(Stored data)
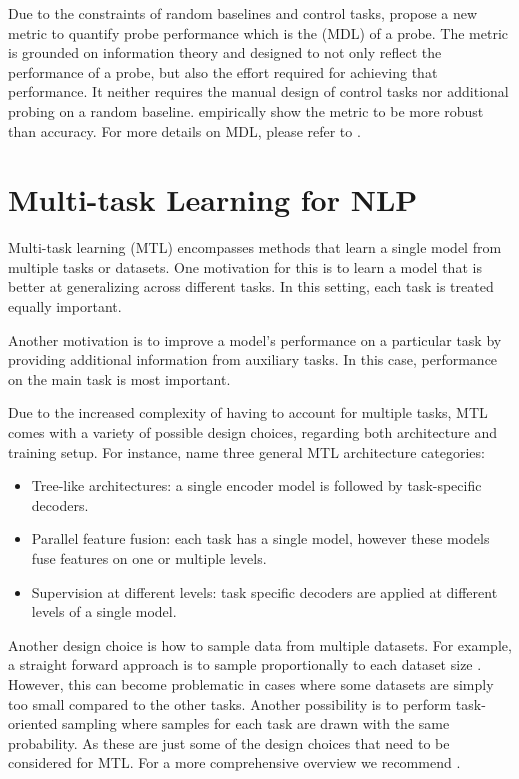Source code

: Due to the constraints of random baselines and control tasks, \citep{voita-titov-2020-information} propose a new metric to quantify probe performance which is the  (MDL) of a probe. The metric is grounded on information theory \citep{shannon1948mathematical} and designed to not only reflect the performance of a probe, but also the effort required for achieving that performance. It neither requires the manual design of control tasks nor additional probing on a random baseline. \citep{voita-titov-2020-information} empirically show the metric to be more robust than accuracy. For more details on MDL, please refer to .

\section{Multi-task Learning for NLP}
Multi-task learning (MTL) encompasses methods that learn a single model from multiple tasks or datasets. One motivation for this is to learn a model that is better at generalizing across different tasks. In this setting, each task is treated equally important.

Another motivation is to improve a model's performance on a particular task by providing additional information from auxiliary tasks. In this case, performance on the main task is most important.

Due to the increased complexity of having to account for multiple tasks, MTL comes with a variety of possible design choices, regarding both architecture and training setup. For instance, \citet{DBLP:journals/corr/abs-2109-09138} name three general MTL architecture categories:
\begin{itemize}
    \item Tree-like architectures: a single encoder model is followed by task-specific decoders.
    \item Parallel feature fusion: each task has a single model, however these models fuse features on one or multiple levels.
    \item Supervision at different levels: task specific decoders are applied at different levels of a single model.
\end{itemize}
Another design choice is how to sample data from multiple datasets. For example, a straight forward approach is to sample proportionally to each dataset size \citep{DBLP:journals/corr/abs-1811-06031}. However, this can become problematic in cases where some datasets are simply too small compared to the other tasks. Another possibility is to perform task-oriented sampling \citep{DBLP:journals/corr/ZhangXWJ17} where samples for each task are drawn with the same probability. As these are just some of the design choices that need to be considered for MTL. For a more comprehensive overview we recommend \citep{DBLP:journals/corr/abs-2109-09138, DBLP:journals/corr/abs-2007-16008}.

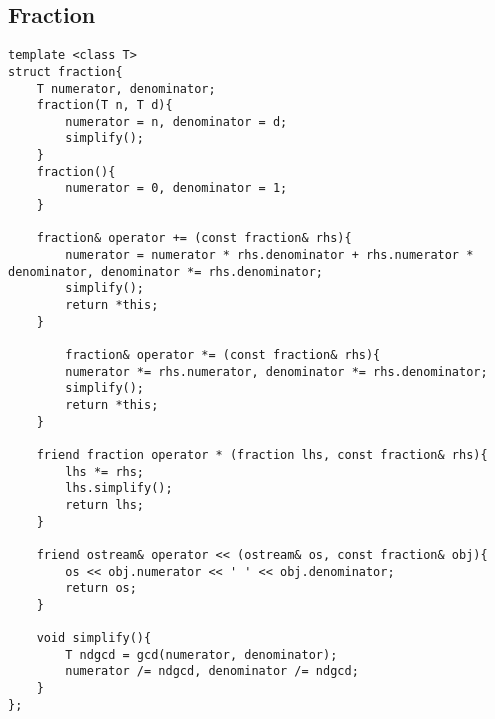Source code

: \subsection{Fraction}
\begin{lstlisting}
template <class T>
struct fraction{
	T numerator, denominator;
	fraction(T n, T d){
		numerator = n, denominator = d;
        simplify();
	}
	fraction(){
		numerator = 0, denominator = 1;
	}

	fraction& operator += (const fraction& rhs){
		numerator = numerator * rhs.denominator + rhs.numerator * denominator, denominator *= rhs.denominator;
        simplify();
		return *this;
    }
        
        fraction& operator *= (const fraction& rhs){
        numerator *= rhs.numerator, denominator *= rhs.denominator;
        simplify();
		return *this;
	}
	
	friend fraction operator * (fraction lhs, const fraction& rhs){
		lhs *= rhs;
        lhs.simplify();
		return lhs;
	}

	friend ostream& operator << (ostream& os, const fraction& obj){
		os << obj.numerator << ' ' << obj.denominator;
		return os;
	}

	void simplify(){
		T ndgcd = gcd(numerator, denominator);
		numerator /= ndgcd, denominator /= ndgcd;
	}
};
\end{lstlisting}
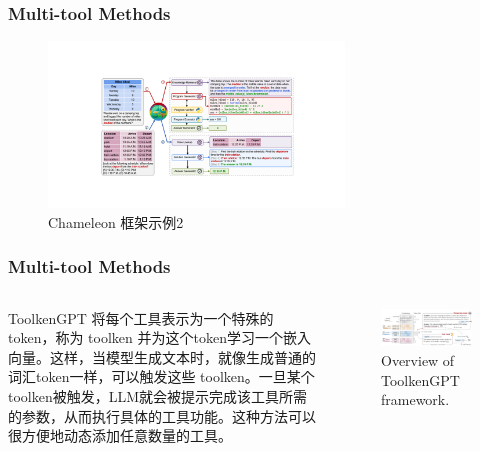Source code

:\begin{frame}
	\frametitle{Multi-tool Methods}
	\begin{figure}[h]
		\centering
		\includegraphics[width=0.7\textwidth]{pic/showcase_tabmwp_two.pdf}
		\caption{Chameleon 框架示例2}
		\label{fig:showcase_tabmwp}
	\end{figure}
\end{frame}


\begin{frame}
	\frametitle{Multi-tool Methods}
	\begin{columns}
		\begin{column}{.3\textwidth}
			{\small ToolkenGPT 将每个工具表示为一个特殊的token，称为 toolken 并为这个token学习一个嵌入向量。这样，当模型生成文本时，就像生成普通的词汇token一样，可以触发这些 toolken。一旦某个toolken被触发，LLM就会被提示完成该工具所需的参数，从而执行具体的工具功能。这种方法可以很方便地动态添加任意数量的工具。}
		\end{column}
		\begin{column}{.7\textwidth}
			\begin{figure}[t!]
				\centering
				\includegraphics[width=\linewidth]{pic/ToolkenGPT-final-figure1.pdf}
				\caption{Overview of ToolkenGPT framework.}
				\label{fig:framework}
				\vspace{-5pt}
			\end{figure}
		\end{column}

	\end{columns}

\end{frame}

*Exercise instructions:* Copy out the records exactly; the pictures stay behind.

*The completed task:*
Source code

: Due to the constraints of random baselines and control tasks, \citep{voita-titov-2020-information} propose a new metric to quantify probe performance which is the  (MDL) of a probe. The metric is grounded on information theory \citep{shannon1948mathematical} and designed to not only reflect the performance of a probe, but also the effort required for achieving that performance. It neither requires the manual design of control tasks nor additional probing on a random baseline. \citep{voita-titov-2020-information} empirically show the metric to be more robust than accuracy. For more details on MDL, please refer to .

\section{Multi-task Learning for NLP}
Multi-task learning (MTL) encompasses methods that learn a single model from multiple tasks or datasets. One motivation for this is to learn a model that is better at generalizing across different tasks. In this setting, each task is treated equally important.

Another motivation is to improve a model's performance on a particular task by providing additional information from auxiliary tasks. In this case, performance on the main task is most important.

Due to the increased complexity of having to account for multiple tasks, MTL comes with a variety of possible design choices, regarding both architecture and training setup. For instance, \citet{DBLP:journals/corr/abs-2109-09138} name three general MTL architecture categories:
\begin{itemize}
    \item Tree-like architectures: a single encoder model is followed by task-specific decoders.
    \item Parallel feature fusion: each task has a single model, however these models fuse features on one or multiple levels.
    \item Supervision at different levels: task specific decoders are applied at different levels of a single model.
\end{itemize}
Another design choice is how to sample data from multiple datasets. For example, a straight forward approach is to sample proportionally to each dataset size \citep{DBLP:journals/corr/abs-1811-06031}. However, this can become problematic in cases where some datasets are simply too small compared to the other tasks. Another possibility is to perform task-oriented sampling \citep{DBLP:journals/corr/ZhangXWJ17} where samples for each task are drawn with the same probability. As these are just some of the design choices that need to be considered for MTL. For a more comprehensive overview we recommend \citep{DBLP:journals/corr/abs-2109-09138, DBLP:journals/corr/abs-2007-16008}.

Source code

: \subsection{Fraction}
\begin{lstlisting}
template <class T>
struct fraction{
	T numerator, denominator;
	fraction(T n, T d){
		numerator = n, denominator = d;
        simplify();
	}
	fraction(){
		numerator = 0, denominator = 1;
	}

	fraction& operator += (const fraction& rhs){
		numerator = numerator * rhs.denominator + rhs.numerator * denominator, denominator *= rhs.denominator;
        simplify();
		return *this;
    }
        
        fraction& operator *= (const fraction& rhs){
        numerator *= rhs.numerator, denominator *= rhs.denominator;
        simplify();
		return *this;
	}
	
	friend fraction operator * (fraction lhs, const fraction& rhs){
		lhs *= rhs;
        lhs.simplify();
		return lhs;
	}

	friend ostream& operator << (ostream& os, const fraction& obj){
		os << obj.numerator << ' ' << obj.denominator;
		return os;
	}

	void simplify(){
		T ndgcd = gcd(numerator, denominator);
		numerator /= ndgcd, denominator /= ndgcd;
	}
};
\end{lstlisting}
Source code

:\begin{frame}
	\frametitle{Multi-tool Methods}
	\begin{figure}[h]
		\centering
		\includegraphics[width=0.7\textwidth]{pic/showcase_tabmwp_two.pdf}
		\caption{Chameleon 框架示例2}
		\label{fig:showcase_tabmwp}
	\end{figure}
\end{frame}


\begin{frame}
	\frametitle{Multi-tool Methods}
	\begin{columns}
		\begin{column}{.3\textwidth}
			{\small ToolkenGPT 将每个工具表示为一个特殊的token，称为 toolken 并为这个token学习一个嵌入向量。这样，当模型生成文本时，就像生成普通的词汇token一样，可以触发这些 toolken。一旦某个toolken被触发，LLM就会被提示完成该工具所需的参数，从而执行具体的工具功能。这种方法可以很方便地动态添加任意数量的工具。}
		\end{column}
		\begin{column}{.7\textwidth}
			\begin{figure}[t!]
				\centering
				\includegraphics[width=\linewidth]{pic/ToolkenGPT-final-figure1.pdf}
				\caption{Overview of ToolkenGPT framework.}
				\label{fig:framework}
				\vspace{-5pt}
			\end{figure}
		\end{column}

	\end{columns}

\end{frame}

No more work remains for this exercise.